Overly large font size (or other elements) causing `ptable_heatmap` tiles to shrink

CompRhys commented 4 months ago

Recent changes appear to have broken the matplotlib heatmaps. @DanielYang59

DanielYang59 commented 4 months ago

Thanks for reporting, and sorry for the trouble. Looks like bad font size to me (the default font size is too large in scientific notation mode, you might want to manually reduce the font size a bit for now, and certainly it's better for me to improve the default font size in such situation), can you provide the code to reproduce that plot? @CompRhys

CompRhys commented 3 months ago

Sorry for the slow reply, if you check out this branch (https://github.com/janosh/matbench-discovery/pull/125) and run the eda_wbm.py file you will also see similar graphical issues. This is a different example to the one above but shows it does crop up commonly

DanielYang59 commented 3 months ago

No problem I would look into this ASAP

DanielYang59 commented 3 months ago

I'm able to reproduce similar issues with the following code extracted from the eda_wbm.py (should be bad font size/total number of digits):

import pandas as pd
import pymatviz as pmv
from matplotlib.colors import SymLogNorm
from pymatviz.enums import Key

from matbench_discovery import PDF_FIGS, ROOT
from matbench_discovery import plots as plots
from matbench_discovery.data import DataFiles, df_wbm

DATA_PAGE = f"{ROOT}/site/src/routes/data"

# Load MP training set
df_mp = pd.read_csv(DataFiles.mp_energies.path, na_filter=False, na_values=[])
df_mp = df_mp.rename(columns={"formula_pretty": Key.formula})
df_mp.loc[
    df_mp[Key.mat_id].isin(["mp-1080032", "mp-1179882", "mp-1009221"]), Key.formula
] = "NaN"
df_mp[df_mp[Key.formula].isna() | (df_mp[Key.formula] == "")]

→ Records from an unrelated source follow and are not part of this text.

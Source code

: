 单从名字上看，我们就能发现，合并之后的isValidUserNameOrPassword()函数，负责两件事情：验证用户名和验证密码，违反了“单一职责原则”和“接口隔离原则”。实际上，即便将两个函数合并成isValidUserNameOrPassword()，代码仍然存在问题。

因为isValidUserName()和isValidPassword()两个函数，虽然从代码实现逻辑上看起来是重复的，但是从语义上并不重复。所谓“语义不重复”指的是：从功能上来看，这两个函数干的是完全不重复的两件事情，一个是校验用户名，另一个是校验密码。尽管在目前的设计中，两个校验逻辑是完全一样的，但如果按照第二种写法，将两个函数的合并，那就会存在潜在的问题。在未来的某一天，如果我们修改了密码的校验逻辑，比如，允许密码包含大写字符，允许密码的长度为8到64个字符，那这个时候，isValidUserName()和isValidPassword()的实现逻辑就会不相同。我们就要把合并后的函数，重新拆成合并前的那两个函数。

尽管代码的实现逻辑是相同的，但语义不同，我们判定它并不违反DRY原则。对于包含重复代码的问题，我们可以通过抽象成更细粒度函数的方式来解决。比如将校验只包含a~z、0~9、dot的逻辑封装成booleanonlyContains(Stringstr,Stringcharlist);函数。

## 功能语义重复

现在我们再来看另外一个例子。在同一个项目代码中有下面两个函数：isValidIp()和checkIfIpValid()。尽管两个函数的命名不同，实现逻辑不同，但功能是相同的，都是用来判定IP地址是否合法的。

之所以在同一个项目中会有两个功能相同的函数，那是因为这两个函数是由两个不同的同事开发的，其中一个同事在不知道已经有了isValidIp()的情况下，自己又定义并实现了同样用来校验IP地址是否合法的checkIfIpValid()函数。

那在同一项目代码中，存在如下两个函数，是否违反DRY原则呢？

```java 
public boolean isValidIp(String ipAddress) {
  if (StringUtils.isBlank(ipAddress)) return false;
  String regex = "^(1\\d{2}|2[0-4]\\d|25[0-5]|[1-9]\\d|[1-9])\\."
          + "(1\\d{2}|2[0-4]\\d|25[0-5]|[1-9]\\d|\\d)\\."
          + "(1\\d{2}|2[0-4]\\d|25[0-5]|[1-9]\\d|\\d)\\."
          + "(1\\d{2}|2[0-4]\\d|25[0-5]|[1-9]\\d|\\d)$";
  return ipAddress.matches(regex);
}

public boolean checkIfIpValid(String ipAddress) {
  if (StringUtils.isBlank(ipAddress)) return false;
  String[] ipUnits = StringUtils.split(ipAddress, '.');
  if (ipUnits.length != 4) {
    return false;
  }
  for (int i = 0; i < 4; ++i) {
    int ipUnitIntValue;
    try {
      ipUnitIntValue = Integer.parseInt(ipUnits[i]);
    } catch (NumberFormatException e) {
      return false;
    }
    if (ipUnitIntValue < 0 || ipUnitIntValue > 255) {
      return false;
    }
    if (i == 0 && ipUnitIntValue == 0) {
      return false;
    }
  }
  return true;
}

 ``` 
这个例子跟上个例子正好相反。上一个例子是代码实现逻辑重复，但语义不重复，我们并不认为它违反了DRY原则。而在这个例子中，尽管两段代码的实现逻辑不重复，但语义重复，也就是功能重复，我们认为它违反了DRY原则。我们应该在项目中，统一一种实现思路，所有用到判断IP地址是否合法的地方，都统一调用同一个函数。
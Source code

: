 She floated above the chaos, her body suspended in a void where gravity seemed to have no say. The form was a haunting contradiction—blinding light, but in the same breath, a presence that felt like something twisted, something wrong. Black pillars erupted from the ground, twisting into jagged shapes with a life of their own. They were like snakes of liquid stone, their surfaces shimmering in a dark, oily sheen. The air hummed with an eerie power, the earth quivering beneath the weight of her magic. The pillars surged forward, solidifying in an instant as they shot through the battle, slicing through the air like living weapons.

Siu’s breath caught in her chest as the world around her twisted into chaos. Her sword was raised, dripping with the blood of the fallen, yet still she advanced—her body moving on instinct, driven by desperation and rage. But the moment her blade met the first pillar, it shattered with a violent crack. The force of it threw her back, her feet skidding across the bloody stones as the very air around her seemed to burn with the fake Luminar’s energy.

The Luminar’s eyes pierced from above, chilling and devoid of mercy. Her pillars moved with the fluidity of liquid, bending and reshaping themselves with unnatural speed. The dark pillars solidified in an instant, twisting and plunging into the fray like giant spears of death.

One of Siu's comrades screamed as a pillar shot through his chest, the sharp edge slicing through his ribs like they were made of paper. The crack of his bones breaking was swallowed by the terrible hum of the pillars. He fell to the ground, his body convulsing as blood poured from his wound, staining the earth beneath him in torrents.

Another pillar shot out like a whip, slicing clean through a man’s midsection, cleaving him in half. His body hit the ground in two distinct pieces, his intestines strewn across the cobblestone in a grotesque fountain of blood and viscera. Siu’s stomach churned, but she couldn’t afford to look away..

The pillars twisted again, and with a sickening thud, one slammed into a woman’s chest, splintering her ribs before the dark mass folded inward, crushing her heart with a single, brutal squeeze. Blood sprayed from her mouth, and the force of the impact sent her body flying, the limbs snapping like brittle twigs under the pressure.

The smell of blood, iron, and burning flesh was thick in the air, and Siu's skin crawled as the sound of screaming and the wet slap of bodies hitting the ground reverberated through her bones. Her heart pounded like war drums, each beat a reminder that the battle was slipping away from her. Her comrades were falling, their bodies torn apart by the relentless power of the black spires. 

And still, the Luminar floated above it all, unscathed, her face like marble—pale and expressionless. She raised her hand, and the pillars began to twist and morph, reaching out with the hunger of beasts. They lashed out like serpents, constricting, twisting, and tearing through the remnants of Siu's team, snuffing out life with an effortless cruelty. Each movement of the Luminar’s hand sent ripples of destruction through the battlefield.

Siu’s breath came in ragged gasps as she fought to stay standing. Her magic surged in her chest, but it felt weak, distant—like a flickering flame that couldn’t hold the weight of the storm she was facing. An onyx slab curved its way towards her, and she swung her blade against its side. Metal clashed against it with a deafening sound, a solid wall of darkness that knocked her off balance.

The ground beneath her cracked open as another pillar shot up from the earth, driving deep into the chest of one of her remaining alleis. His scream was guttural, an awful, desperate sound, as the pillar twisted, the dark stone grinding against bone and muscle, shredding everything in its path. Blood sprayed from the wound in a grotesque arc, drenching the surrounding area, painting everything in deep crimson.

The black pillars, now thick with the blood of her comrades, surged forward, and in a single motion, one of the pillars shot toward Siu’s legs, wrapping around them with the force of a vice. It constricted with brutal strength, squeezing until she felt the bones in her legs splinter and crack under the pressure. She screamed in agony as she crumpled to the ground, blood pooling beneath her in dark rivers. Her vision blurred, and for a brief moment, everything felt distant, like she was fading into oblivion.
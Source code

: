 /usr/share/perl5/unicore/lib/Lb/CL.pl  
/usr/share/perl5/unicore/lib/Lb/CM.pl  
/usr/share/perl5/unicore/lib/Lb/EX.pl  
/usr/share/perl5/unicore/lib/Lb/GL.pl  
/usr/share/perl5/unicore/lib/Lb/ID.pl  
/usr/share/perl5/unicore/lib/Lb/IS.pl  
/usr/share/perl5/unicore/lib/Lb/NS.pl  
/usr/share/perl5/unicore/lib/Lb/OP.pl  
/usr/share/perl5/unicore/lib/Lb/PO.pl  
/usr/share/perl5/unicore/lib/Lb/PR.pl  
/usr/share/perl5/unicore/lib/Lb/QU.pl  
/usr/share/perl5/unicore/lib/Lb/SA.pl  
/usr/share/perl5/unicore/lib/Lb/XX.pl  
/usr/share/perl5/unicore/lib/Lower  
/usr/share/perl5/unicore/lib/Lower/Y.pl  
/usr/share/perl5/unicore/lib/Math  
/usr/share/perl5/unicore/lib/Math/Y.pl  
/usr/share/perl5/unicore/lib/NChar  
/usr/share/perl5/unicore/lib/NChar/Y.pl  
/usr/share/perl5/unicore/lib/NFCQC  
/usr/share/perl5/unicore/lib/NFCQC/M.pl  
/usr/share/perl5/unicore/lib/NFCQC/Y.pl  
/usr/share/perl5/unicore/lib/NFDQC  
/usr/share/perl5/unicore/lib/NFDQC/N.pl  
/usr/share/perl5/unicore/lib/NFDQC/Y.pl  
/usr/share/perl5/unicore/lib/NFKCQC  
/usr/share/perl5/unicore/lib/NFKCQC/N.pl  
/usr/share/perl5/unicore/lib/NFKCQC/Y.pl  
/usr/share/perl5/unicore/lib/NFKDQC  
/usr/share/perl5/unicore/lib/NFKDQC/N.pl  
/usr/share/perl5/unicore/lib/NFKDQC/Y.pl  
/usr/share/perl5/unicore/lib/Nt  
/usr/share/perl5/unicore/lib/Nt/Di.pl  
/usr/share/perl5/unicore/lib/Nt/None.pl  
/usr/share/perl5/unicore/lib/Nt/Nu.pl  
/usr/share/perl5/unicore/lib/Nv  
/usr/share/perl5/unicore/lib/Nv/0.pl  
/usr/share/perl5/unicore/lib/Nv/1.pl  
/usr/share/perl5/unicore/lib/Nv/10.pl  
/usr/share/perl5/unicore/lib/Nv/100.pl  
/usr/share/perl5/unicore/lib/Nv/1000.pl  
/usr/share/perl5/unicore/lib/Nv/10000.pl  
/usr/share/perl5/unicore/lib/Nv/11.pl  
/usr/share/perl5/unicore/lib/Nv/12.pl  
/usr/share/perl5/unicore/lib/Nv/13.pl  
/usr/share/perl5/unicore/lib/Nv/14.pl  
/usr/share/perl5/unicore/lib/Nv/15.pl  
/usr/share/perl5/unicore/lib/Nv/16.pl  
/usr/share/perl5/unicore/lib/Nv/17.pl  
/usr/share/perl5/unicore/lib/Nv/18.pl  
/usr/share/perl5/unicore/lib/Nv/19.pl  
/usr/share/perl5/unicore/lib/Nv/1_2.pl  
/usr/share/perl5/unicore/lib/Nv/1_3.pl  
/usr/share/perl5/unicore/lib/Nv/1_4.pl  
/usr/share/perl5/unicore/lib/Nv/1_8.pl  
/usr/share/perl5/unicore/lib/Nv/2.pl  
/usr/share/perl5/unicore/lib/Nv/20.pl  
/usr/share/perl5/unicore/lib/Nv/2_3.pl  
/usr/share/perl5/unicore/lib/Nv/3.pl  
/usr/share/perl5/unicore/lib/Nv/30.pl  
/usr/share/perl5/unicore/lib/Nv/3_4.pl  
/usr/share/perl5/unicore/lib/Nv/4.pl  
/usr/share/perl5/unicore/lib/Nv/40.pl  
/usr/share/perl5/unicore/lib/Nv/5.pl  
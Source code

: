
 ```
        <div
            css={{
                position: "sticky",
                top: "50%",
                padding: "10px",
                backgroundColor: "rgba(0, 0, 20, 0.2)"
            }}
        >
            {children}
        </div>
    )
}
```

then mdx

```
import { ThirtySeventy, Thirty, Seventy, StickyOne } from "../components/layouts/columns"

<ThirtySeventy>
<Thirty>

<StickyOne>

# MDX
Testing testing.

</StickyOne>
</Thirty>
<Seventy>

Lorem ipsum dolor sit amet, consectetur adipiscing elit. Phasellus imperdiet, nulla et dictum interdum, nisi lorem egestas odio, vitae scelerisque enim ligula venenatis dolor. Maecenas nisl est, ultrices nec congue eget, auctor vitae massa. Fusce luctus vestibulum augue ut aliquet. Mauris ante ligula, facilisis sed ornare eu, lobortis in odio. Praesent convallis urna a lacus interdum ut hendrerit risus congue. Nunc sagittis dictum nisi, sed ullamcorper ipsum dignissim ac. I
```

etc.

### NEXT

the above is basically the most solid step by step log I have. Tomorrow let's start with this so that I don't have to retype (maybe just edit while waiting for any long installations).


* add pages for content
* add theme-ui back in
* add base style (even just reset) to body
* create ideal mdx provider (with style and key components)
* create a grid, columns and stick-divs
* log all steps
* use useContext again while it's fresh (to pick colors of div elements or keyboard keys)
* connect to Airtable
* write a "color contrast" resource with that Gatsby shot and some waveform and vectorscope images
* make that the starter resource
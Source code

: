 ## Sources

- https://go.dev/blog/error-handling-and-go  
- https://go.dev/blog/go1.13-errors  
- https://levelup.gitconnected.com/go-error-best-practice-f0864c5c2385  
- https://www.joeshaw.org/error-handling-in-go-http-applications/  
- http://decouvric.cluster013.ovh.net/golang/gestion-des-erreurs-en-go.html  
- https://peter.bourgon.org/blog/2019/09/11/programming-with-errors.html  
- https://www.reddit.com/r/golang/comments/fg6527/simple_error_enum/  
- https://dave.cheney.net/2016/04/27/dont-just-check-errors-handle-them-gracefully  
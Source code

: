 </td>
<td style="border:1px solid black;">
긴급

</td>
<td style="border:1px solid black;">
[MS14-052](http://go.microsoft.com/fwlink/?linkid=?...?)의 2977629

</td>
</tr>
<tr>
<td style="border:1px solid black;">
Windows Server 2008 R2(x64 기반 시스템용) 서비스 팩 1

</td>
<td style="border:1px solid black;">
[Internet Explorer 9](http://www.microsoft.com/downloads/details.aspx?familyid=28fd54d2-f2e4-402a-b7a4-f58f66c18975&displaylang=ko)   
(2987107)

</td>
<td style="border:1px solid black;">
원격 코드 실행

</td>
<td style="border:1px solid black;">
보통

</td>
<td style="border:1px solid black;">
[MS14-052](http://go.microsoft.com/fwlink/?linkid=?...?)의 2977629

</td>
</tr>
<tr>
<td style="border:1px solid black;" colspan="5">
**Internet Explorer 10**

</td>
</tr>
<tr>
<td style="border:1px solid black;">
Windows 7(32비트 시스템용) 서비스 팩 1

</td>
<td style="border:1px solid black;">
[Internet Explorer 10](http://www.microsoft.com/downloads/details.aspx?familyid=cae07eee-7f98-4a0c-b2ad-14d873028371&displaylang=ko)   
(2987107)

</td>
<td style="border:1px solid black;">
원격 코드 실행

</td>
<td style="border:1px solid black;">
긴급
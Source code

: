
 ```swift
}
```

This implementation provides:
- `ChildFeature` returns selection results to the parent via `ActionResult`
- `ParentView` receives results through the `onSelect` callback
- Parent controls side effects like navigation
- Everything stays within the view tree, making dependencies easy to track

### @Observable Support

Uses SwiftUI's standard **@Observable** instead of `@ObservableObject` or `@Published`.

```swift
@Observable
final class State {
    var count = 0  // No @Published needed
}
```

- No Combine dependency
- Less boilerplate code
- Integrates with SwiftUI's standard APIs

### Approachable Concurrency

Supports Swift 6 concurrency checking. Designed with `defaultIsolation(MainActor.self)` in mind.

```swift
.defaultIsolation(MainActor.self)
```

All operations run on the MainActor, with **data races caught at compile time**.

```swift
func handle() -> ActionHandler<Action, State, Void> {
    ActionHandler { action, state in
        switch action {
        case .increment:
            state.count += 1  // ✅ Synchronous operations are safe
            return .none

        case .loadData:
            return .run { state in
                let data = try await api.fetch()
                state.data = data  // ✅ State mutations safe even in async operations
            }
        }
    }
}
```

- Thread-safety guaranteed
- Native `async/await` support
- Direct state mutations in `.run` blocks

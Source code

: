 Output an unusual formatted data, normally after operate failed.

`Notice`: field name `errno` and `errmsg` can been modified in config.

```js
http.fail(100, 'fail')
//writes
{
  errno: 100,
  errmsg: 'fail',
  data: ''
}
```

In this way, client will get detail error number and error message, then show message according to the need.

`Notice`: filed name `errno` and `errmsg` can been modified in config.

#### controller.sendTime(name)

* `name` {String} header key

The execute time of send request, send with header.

wbm_occu_counts = pmv.count_elements(df_wbm[Key.formula], count_mode="occurrence")
wbm_comp_counts = pmv.count_elements(df_wbm[Key.formula], count_mode="composition")
mp_occu_counts = pmv.count_elements(df_mp[Key.formula], count_mode="occurrence")
mp_comp_counts = pmv.count_elements(df_mp[Key.formula], count_mode="composition")

all_counts = (
    ("wbm", "occurrence", wbm_occu_counts),
    ("wbm", "composition", wbm_comp_counts),
    ("mp", "occurrence", mp_occu_counts),
    ("mp", "composition", mp_comp_counts),
)

for dataset, count_mode, elem_counts in all_counts:
    filename = f"{dataset}-element-counts-by-{count_mode}"
    elem_counts.to_json(f"{DATA_PAGE}/{filename}.json")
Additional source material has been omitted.